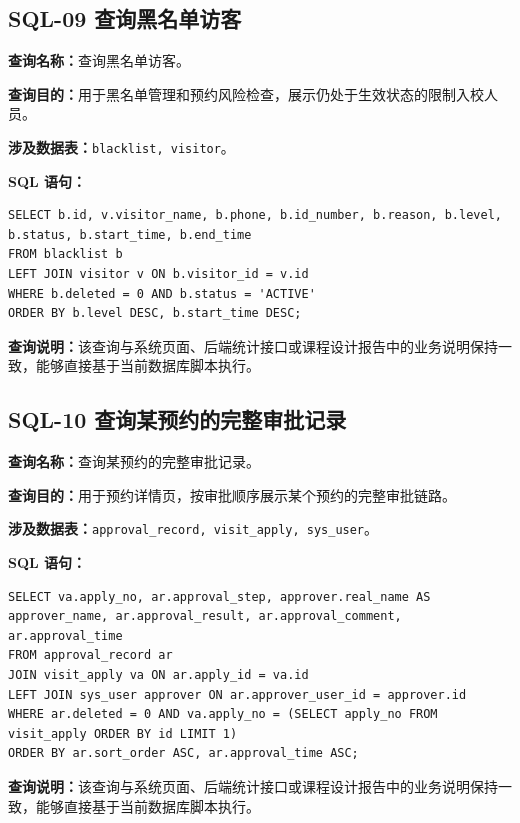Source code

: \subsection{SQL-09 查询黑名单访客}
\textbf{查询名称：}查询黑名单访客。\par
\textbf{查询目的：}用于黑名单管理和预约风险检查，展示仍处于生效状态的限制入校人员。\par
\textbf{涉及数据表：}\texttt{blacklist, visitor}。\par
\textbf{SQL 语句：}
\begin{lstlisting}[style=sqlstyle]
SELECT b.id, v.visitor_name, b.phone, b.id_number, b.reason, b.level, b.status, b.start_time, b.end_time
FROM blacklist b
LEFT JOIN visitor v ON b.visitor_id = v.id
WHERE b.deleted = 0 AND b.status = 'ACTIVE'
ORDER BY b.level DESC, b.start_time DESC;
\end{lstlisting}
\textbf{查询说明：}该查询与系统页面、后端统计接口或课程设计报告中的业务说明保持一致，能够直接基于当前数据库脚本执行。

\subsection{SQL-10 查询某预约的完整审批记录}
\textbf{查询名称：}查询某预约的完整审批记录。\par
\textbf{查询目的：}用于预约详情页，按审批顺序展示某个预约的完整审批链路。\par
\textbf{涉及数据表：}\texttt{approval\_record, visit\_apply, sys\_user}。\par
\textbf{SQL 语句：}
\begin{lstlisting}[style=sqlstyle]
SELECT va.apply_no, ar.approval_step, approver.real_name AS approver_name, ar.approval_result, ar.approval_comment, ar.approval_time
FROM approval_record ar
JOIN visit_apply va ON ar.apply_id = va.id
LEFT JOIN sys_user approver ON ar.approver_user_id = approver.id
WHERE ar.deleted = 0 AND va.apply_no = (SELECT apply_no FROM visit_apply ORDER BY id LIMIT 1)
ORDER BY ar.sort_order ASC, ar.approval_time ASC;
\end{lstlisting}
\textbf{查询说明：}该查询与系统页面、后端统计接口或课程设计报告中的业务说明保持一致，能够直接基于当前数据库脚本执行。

──────────

### YOUR OBJECTIVE
With images omitted, retype the data word for word.

### ANSWER TO THIS EXERCISE
Source code

: \subsection{SQL-09 查询黑名单访客}
\textbf{查询名称：}查询黑名单访客。\par
\textbf{查询目的：}用于黑名单管理和预约风险检查，展示仍处于生效状态的限制入校人员。\par
\textbf{涉及数据表：}\texttt{blacklist, visitor}。\par
\textbf{SQL 语句：}
\begin{lstlisting}[style=sqlstyle]
SELECT b.id, v.visitor_name, b.phone, b.id_number, b.reason, b.level, b.status, b.start_time, b.end_time
FROM blacklist b
LEFT JOIN visitor v ON b.visitor_id = v.id
WHERE b.deleted = 0 AND b.status = 'ACTIVE'
ORDER BY b.level DESC, b.start_time DESC;
\end{lstlisting}
\textbf{查询说明：}该查询与系统页面、后端统计接口或课程设计报告中的业务说明保持一致，能够直接基于当前数据库脚本执行。

\subsection{SQL-10 查询某预约的完整审批记录}
\textbf{查询名称：}查询某预约的完整审批记录。\par
\textbf{查询目的：}用于预约详情页，按审批顺序展示某个预约的完整审批链路。\par
\textbf{涉及数据表：}\texttt{approval\_record, visit\_apply, sys\_user}。\par
\textbf{SQL 语句：}
\begin{lstlisting}[style=sqlstyle]
SELECT va.apply_no, ar.approval_step, approver.real_name AS approver_name, ar.approval_result, ar.approval_comment, ar.approval_time
FROM approval_record ar
JOIN visit_apply va ON ar.apply_id = va.id
LEFT JOIN sys_user approver ON ar.approver_user_id = approver.id
WHERE ar.deleted = 0 AND va.apply_no = (SELECT apply_no FROM visit_apply ORDER BY id LIMIT 1)
ORDER BY ar.sort_order ASC, ar.approval_time ASC;
\end{lstlisting}
\textbf{查询说明：}该查询与系统页面、后端统计接口或课程设计报告中的业务说明保持一致，能够直接基于当前数据库脚本执行。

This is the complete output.